▸ **Problem**
Would you please copy each line of the listing that mentions "class"?

-------

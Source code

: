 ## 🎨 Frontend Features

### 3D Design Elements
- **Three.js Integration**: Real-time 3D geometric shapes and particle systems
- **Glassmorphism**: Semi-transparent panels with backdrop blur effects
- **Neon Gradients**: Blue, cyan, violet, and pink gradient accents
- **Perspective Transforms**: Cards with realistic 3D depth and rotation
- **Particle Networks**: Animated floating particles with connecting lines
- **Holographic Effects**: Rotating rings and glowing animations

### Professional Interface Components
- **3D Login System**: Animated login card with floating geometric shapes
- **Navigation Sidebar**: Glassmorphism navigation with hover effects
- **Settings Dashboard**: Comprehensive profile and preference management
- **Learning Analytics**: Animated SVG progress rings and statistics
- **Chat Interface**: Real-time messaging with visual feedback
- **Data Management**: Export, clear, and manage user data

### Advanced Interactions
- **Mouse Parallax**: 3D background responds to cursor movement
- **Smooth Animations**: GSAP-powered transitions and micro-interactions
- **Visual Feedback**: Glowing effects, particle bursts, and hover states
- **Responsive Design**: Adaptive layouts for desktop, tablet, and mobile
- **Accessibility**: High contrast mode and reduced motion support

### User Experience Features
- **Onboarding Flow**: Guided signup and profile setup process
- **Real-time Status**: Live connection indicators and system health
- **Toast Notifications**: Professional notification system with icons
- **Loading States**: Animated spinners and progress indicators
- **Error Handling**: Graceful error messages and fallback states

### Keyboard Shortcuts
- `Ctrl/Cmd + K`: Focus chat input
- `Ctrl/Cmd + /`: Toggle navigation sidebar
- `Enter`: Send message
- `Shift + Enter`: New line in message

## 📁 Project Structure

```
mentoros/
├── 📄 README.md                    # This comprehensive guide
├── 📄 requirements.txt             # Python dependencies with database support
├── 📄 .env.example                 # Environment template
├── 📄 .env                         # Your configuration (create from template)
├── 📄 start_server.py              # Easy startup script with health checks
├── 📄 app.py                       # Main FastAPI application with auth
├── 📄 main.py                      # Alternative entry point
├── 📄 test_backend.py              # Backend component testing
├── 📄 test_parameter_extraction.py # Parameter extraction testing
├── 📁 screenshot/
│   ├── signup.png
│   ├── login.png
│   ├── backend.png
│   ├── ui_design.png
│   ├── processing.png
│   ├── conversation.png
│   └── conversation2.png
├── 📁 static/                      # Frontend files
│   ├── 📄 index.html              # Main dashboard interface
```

-------

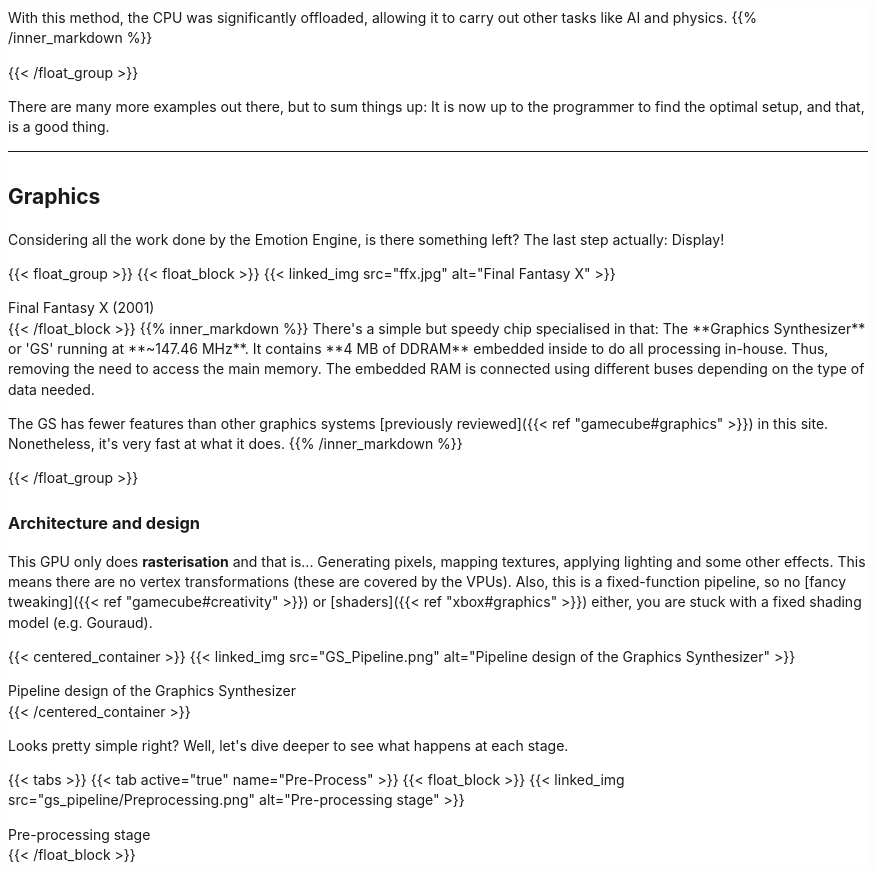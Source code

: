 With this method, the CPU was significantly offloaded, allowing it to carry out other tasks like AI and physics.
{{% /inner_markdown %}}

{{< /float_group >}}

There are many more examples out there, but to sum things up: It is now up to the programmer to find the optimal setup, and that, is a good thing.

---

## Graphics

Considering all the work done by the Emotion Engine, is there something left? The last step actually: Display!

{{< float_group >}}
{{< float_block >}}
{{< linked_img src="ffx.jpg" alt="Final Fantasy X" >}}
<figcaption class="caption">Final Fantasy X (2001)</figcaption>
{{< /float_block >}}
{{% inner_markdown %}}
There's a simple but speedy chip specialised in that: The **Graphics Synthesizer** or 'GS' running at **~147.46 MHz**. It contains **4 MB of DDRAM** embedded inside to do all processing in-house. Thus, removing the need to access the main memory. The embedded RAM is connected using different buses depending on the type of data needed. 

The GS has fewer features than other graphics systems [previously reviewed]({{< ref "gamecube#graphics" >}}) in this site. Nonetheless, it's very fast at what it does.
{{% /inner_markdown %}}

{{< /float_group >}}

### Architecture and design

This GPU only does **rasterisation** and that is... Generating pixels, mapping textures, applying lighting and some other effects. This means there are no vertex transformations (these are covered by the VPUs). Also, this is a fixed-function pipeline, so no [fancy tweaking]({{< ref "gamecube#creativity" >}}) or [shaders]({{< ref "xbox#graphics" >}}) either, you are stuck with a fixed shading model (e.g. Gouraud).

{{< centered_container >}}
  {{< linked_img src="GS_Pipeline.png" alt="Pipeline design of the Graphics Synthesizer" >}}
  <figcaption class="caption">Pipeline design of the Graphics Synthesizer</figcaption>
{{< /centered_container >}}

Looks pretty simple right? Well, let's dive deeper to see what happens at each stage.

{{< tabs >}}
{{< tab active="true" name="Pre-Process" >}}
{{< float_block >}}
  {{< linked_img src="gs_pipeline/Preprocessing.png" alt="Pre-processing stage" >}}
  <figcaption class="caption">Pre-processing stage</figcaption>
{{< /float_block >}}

-------

▸ **Answer box**
<figcaption class="caption">Final Fantasy X (2001)</figcaption>
  <figcaption class="caption">Pipeline design of the Graphics Synthesizer</figcaption>
  <figcaption class="caption">Pre-processing stage</figcaption>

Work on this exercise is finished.